Graphical Representation Series

An exchange rate (XR) is the rate at which one currency will be exchanged for another currency, and thus XRs are used in everything related to trades, several processes in Finance relying on them. There are various sources for the XR like the European Central Bank (ECB) that provide the row data and various analyses including graphical representations varying in complexity. Conversely, XRs' processing offers some opportunities for learning techniques for data visualization.

On ECB there are monthly, yearly, daily and biannually XRs from EUR to the various currencies which by triangulation allow to create XRs for any of the currencies involved. If N currencies are involved for one time unit in the process (e.g. N-1 XRs) , the triangulation generates NxN values for only one time division, the result being tedious to navigate. A matrix like the one below facilitates identifying the value between any of the currencies:

The table needs to be multiplied by 12, the number of months, respectively by the number of years, and filter allowing to navigate the data as needed. For many operations is just needed to look use the EX for a given time division. There are however operations in which is needed to have a deeper understanding of one or more XR's evolution over time (e.g. GBP to NOK).

Moreover, for some operations is enough to work with two decimals, while for others one needs to use up to 6 or even more decimals for each XR. Occasionally, one can compromise and use 3 decimals, which should be enough for most of the scenarios. Making sense of such numbers is not easy for most of us, especially when is needed to compare at first sight values across multiple columns.
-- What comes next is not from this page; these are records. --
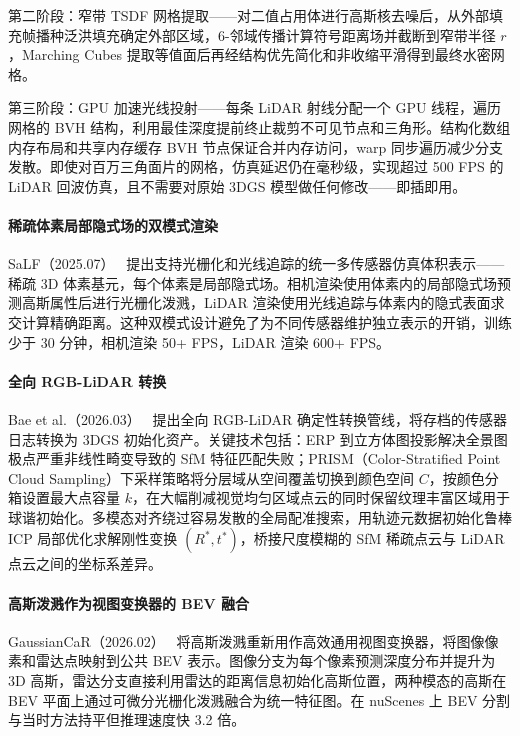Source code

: 第二阶段：窄带 TSDF 网格提取——对二值占用体进行高斯核去噪后，从外部填充帧播种泛洪填充确定外部区域，6-邻域传播计算符号距离场并截断到窄带半径 $r$，Marching Cubes 提取等值面后再经结构优先简化和非收缩平滑得到最终水密网格。

第三阶段：GPU 加速光线投射——每条 LiDAR 射线分配一个 GPU 线程，遍历网格的 BVH 结构，利用最佳深度提前终止裁剪不可见节点和三角形。结构化数组内存布局和共享内存缓存 BVH 节点保证合并内存访问，warp 同步遍历减少分支发散。即使对百万三角面片的网格，仿真延迟仍在毫秒级，实现超过 500 FPS 的 LiDAR 回波仿真，且不需要对原始 3DGS 模型做任何修改——即插即用。

\paragraph{稀疏体素局部隐式场的双模式渲染}

SaLF（2025.07）~\cite{2507_18713} 提出支持光栅化和光线追踪的统一多传感器仿真体积表示——稀疏 3D 体素基元，每个体素是局部隐式场。相机渲染使用体素内的局部隐式场预测高斯属性后进行光栅化泼溅，LiDAR 渲染使用光线追踪与体素内的隐式表面求交计算精确距离。这种双模式设计避免了为不同传感器维护独立表示的开销，训练少于 30 分钟，相机渲染 50+ FPS，LiDAR 渲染 600+ FPS。

\paragraph{全向 RGB-LiDAR 转换}

Bae et al.（2026.03）~\cite{2603_06061} 提出全向 RGB-LiDAR 确定性转换管线，将存档的传感器日志转换为 3DGS 初始化资产。关键技术包括：ERP 到立方体图投影解决全景图极点严重非线性畸变导致的 SfM 特征匹配失败；PRISM（Color-Stratified Point Cloud Sampling）下采样策略将分层域从空间覆盖切换到颜色空间 $C$，按颜色分箱设置最大点容量 $k$，在大幅削减视觉均匀区域点云的同时保留纹理丰富区域用于球谐初始化。多模态对齐绕过容易发散的全局配准搜索，用轨迹元数据初始化鲁棒 ICP 局部优化求解刚性变换 $(R^*, t^*)$，桥接尺度模糊的 SfM 稀疏点云与 LiDAR 点云之间的坐标系差异。

\paragraph{高斯泼溅作为视图变换器的 BEV 融合}

GaussianCaR（2026.02）~\cite{2602_08784} 将高斯泼溅重新用作高效通用视图变换器，将图像像素和雷达点映射到公共 BEV 表示。图像分支为每个像素预测深度分布并提升为 3D 高斯，雷达分支直接利用雷达的距离信息初始化高斯位置，两种模态的高斯在 BEV 平面上通过可微分光栅化泼溅融合为统一特征图。在 nuScenes 上 BEV 分割与当时方法持平但推理速度快 3.2 倍。

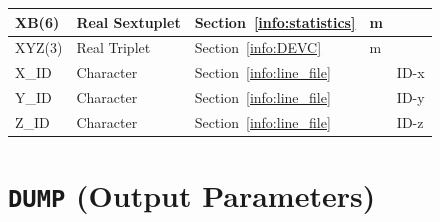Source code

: \documentclass[11pt]{book}
\begin{document}
\begin{longtable}{@{\extracolsep{\fill}}|l|l|l|l|l|}
{\ct XB(6)}                 & Real Sextuplet  & Section~\ref{info:statistics}                                   & m     &               \\ \hline
{\ct XYZ(3)}                & Real Triplet    & Section~\ref{info:DEVC}                                         & m     &               \\ \hline
{\ct X\_ID}                 & Character       & Section~\ref{info:line_file}                                    &       &  {\ct ID-x}   \\ \hline
{\ct Y\_ID}                 & Character       & Section~\ref{info:line_file}                                    &       &  {\ct ID-y}   \\ \hline
{\ct Z\_ID}                 & Character       & Section~\ref{info:line_file}                                    &       &  {\ct ID-z}   \\ \hline
\end{longtable}


\vspace{\baselineskip}



\section{\texorpdfstring{{\tt DUMP}}{DUMP} (Output Parameters)}
\end{document}
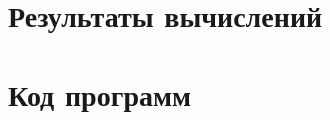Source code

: \newpage
\section{ Результаты вычислений}
\label{c:app_results}





\newpage
\section{ Код программ}
\label{c:listings}
\renewcommand{\thelstlisting}{Г.1}

% 
\renewcommand{\thelstlisting}{Г.2}

\renewcommand{\thelstlisting}{Г.3}
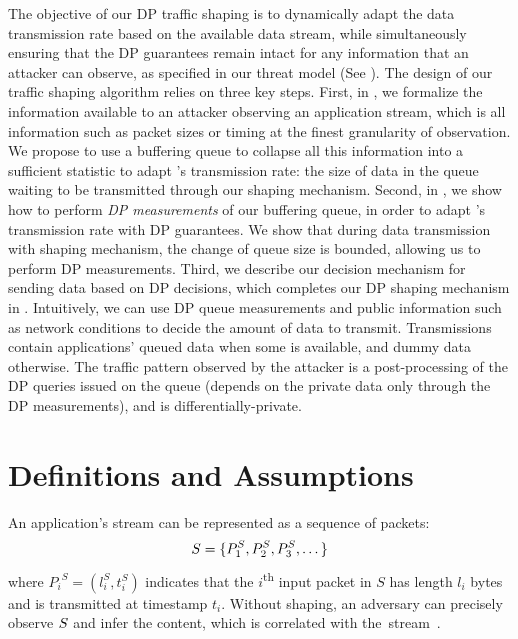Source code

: The objective of our DP traffic shaping is to dynamically adapt the data transmission rate based on the available data stream, while simultaneously ensuring that the DP guarantees remain intact for any information that an attacker can observe, as specified in our threat model (See ).
The design of our traffic shaping algorithm relies on three key steps.
%
First, in , we formalize the information available to an attacker observing an application stream, which is all information such as packet sizes or timing at the finest granularity of observation.
We propose to use a buffering queue to collapse all this information into a sufficient statistic to adapt {\sys}'s transmission rate: the size of data in the queue waiting to be transmitted through our shaping mechanism.
%
Second, in , we show how to perform {\em DP measurements} of our buffering queue, in order to adapt \sys's transmission rate with DP guarantees.
We show that during data transmission with {\sys} shaping mechanism, the change of queue size is bounded, allowing us to perform DP measurements.
%
Third, we describe our decision mechanism for sending data based on DP decisions, which completes our DP shaping mechanism in .
Intuitively, we can use DP queue measurements and public information such as network conditions to decide the amount of data to transmit.
Transmissions contain applications' queued data when some is available, and dummy data otherwise.
The traffic pattern observed by the attacker is a post-processing of the DP queries issued on the queue (depends on the private data only through the DP measurements), and is differentially-private.


\section{Definitions and Assumptions}
\label{sec:dp-shaping-definitions}
An application's stream can be represented as a sequence of packets:
\begin{equation}
    S = \{{P^S_1}, {P^S_2}, {P^S_3}, \dots \}
\end{equation}
where ${P_i}^S = (l^S_i, t^S_i)$ indicates that the $i$\textsuperscript{th} input packet in $S$ has length $l_i$ bytes and is transmitted at timestamp $t_i$.
Without shaping, an adversary can precisely observe $S$ and infer the content, which is correlated with the~stream~\cite{schuster2017beautyburst}.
Summary tables can help:

Statistics like Min. (minimum), Max. (maximum), Max. - Min. (range), Avg. (average) or even StdDev. (standard deviation) can provide some basis for further analysis, while sparklines are ideal for showing trends over a time interval (e.g. months).

Usually, a heatmap helps to some degree to navigate the data, especially when there's a plot associated with it:

In this case filtering by column in the heatmap allows to see how an XR changed for the same month over the years, while the trendline allows to identify the overall tendency (which is sensitive to the number of years considered). Showing tendencies or patterns for the same month over several years complements the yearly perspective shown via sparklines.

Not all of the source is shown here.